Data entries:
^^^^^^^^^^^^^^^^

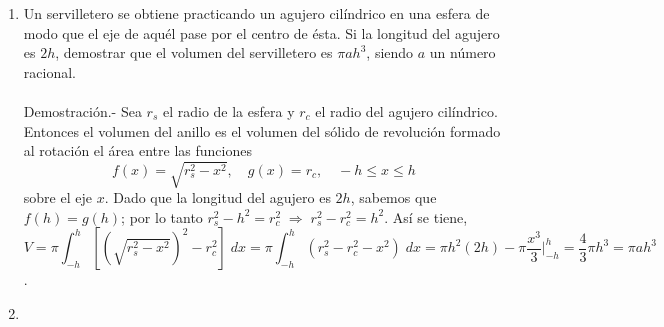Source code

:\begin{enumerate}
    \item Un servilletero se obtiene practicando un agujero cilíndrico en una esfera de modo que el eje de aquél pase por el centro de ésta. Si la longitud del agujero es $2h$, demostrar que el volumen del servilletero es $\pi ah^3$, siendo $a$ un número racional.\\\\
	Demostración.-\; Sea $r_s$ el radio de la esfera y $r_c$ el radio del agujero cilíndrico. Entonces el volumen del anillo es el volumen del sólido de revolución formado al rotación el área entre las funciones 
	$$f(x) = \sqrt{r_s^2 - x^2}, \quad g(x)=r_c,\quad -h\leq x\leq h$$
	sobre el eje $x$. Dado que la longitud del agujero es $2h$, sabemos que $f(h)=g(h)$; por lo tanto $r_s^2 - h^2 = r_c^2 \; \Longrightarrow \; r_s^2 - r_c^2 = h^2.$ Así se tiene,
	$$V = \pi\int_{-h}^h \left[\left(\sqrt{r_s^2 - x^2}\right)^2 - r_c^2\right]\; dx = \pi \int_{-h}^h (r_s^2 - r_c^2 -x^2)\; dx = \pi h^2 (2h) - \pi \dfrac{x^3}{3}\bigg|_{-h}^h = \dfrac{4}{3}\pi h^3 = \pi a h^3$$.\\

    \item 




\end{enumerate}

^^^^^^^^^^^^^^^^

What is expected.
What lines above mention "item"? Copy each one.

Response to the exercise.
    \item Un servilletero se obtiene practicando un agujero cilíndrico en una esfera de modo que el eje de aquél pase por el centro de ésta. Si la longitud del agujero es $2h$, demostrar que el volumen del servilletero es $\pi ah^3$, siendo $a$ un número racional.\\\\
    \item 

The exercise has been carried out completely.